The world’s oldest independent scientific academy, Royal Society is advising people to stream video in standard definition on their smartphone rather than 4K to help reduce carbon emissions.
In a new report, the Society estimates that streaming one hour on a smartphone generates roughly eight times more emissions in 4K or UHD (Ultra High Definition) compared with SD (Standard Definition).
Content lovers are unlikely to notice the difference in definition on a screen as small as a smartphone, according to the report.
Streaming services have a negative effect on the environment, due to the power required to transfer data, a large proportion of which is generated by non-renewable energy sources like gas and coal.

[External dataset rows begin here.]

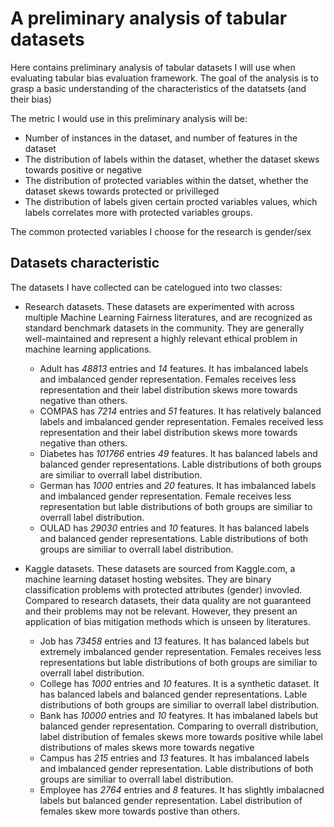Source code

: # A preliminary analysis of tabular datasets

Here contains preliminary analysis of tabular datasets I will use when evaluating tabular bias evaluation framework. The goal of the analysis is to grasp a basic understanding of the characteristics of the datatsets (and their bias)

The metric I would use in this preliminary analysis will be:
- Number of instances in the dataset, and number of features in the dataset
- The distribution of labels within the dataset, whether the dataset skews towards positive or negative
- The distribution of protected variables within the datset, whether the dataset  skews towards protected or privilleged
- The distribution of labels given certain procted variables values, which labels correlates more with protected variables groups.

The common protected variables I choose for the research is gender/sex

## Datasets characteristic

The datasets I have collected can be catelogued into two classes:

- Research datasets. These datasets are experimented with across multiple Machine Learning Fairness literatures, and are recognized as standard benchmark datasets in the community. They are generally well-maintained and represent a highly relevant ethical problem in machine learning applications.
    - Adult has *48813* entries and *14* features. It has imbalanced labels and imbalanced gender representation. Females receives less representation and their label distribution skews more towards negative than others.
    - COMPAS has *7214* entries and *51* features. It has relatively balanced labels and imbalanced gender representation. Females received less representation and their label distribution skews more towards negative than others.
    - Diabetes has *101766* entries *49* features. It has balanced labels and balanced gender representations. Lable distributions of both groups are similiar to overrall label distribution.
    - German has *1000* entries and *20* features. It has imbalanced labels and imbalanced gender representation. Female receives less representation but lable distributions of both groups are similiar to overrall label distribution.
    - OULAD has *29030* entries and *10* features. It has balanced labels and balanced gender representations. Lable distributions of both groups are similiar to overrall label distribution.

- Kaggle datasets. These datasets are sourced from Kaggle.com, a machine learning dataset hosting websites. They are binary classification problems with protected attributes (gender) invovled. Compared to research datasets, their data quality are not guaranteed and their problems may not be relevant. However, they present an application of bias mitigation methods which is unseen by literatures.
    - Job has *73458* entries and *13* features. It has balanced labels but extremely imbalanced gender representation. Females receives less representations but lable distributions of both groups are similiar to overrall label distribution.
    - College has *1000* entries and *10* features. It is a synthetic dataset. It has balanced labels and balanced gender representations. Lable distributions of both groups are similiar to overrall label distribution.
    - Bank has *10000* entries and *10* featyres. It has imbalaned labels but balanced gender representation. Comparing to overrall distribution, label distribution of females skews more towards positive while label distributions of males skews more towards negative
    - Campus has *215* entries and *13* features. It has imbalanced labels and imbalanced gender representation. Lable distributions of both groups are similiar to overrall label distribution.
    - Employee has *2764* entries and *8* features. It has slightly imbalacned labels but balanced gender representation. Label distribution of females skew more towards postive than others.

The Royal Society also advises the public to keep using the same smartphone for four years and not get drawn into the tech industry’s furious annual release cycles.
Tech fans can also help cut carbon emissions by buying gadgets second-hand and recycling them when they reach their end-of-life.
The scientific academy says digital technology’s estimated contribution to global carbon emissions range from 1.4 per cent to 5.9 per cent.
But it’s hopeful that digital technology, from smart meters to supercomputers and AI, could deliver nearly one third of the 50 per cent carbon emission reduction required by 2030.
Humanity needs to achieve a 50 per cent reduction in emissions by 2030 in order to keep on a pathway to keep the global average temperature increase well below 3.6°F (2°C), as per the target of the Paris Agreement.